Intrigued by how DEET might affect different organisms, three scientists – Emily Dennis, a former graduate, Leslie Vosshall, Rockefeller’s Robin Chemers Neustein Professor, and Cori Bargmann, Rockefeller’s Torsten N. Wiesel Professor – started an experiment on the product.
In their experiment, they tested how DEET impacts the actions of C. elegan, an organism which has a strong sense of smell. Initially, when the worms were individually placed with DEET, evidence showed that they didn’t purposely act to avoid the repellent. This data suggested that DEET doesn’t simply scare away every organism that approached it.
Following the initial observation, DEET was then mixed into agar, a gel-like substance used as a surface for the worms to crawl on in a petri dish. Researchers observed that the incorporation of DEET into the gel surface led to constricted movements performed by the worms. For example, the worms didn’t move toward isoamyl alcohol, a product they usually attract to. Additionally, the worms began to interact more with 2-nonanone, which is a substance they usually avoid. These observations concluded that DEET can interfere with an organism’s responsiveness to typical “good” and “bad” smells, but not shut down the organism’s ability to smell completely.
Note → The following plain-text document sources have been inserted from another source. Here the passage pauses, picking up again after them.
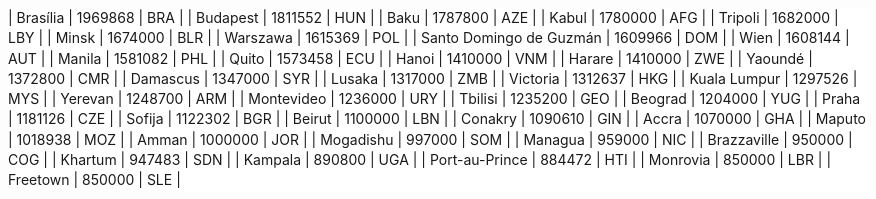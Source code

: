 | Brasília | 1969868 | BRA |
| Budapest | 1811552 | HUN |
| Baku | 1787800 | AZE |
| Kabul | 1780000 | AFG |
| Tripoli | 1682000 | LBY |
| Minsk | 1674000 | BLR |
| Warszawa | 1615369 | POL |
| Santo Domingo de Guzmán | 1609966 | DOM |
| Wien | 1608144 | AUT |
| Manila | 1581082 | PHL |
| Quito | 1573458 | ECU |
| Hanoi | 1410000 | VNM |
| Harare | 1410000 | ZWE |
| Yaoundé | 1372800 | CMR |
| Damascus | 1347000 | SYR |
| Lusaka | 1317000 | ZMB |
| Victoria | 1312637 | HKG |
| Kuala Lumpur | 1297526 | MYS |
| Yerevan | 1248700 | ARM |
| Montevideo | 1236000 | URY |
| Tbilisi | 1235200 | GEO |
| Beograd | 1204000 | YUG |
| Praha | 1181126 | CZE |
| Sofija | 1122302 | BGR |
| Beirut | 1100000 | LBN |
| Conakry | 1090610 | GIN |
| Accra | 1070000 | GHA |
| Maputo | 1018938 | MOZ |
| Amman | 1000000 | JOR |
| Mogadishu | 997000 | SOM |
| Managua | 959000 | NIC |
| Brazzaville | 950000 | COG |
| Khartum | 947483 | SDN |
| Kampala | 890800 | UGA |
| Port-au-Prince | 884472 | HTI |
| Monrovia | 850000 | LBR |
| Freetown | 850000 | SLE |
Furthering their studies, the researchers discovered that the worm’s sensitivity to DEET depended on the gene str-217, which are present in neurons called ADL cells. After activating these cells, the worms were observed to have paused in their positions. These behaviors were replicated in the earlier experimentation with DEET incorporation into agar. Overall, these data points indicated that the DEET chemical functioned partly by activating neurons that induce pausing.
Vosshall says, “Somehow activating ADL puts the worms into a frame of mind where they’re more introspective, they’re pausing more, they’re not paying as much attention to odors. But if you take away the right gene or neuron, this spell is broken.”
These studies have shown that DEET is a chemical that affects all types of species. This substance that keeps unwanted organisms away is still being researched for better understanding.
“Something about DEET is really special. And I think we’re just starting to uncover all the ways that it can affect different neurons, receptors, and species,” adds Dennis.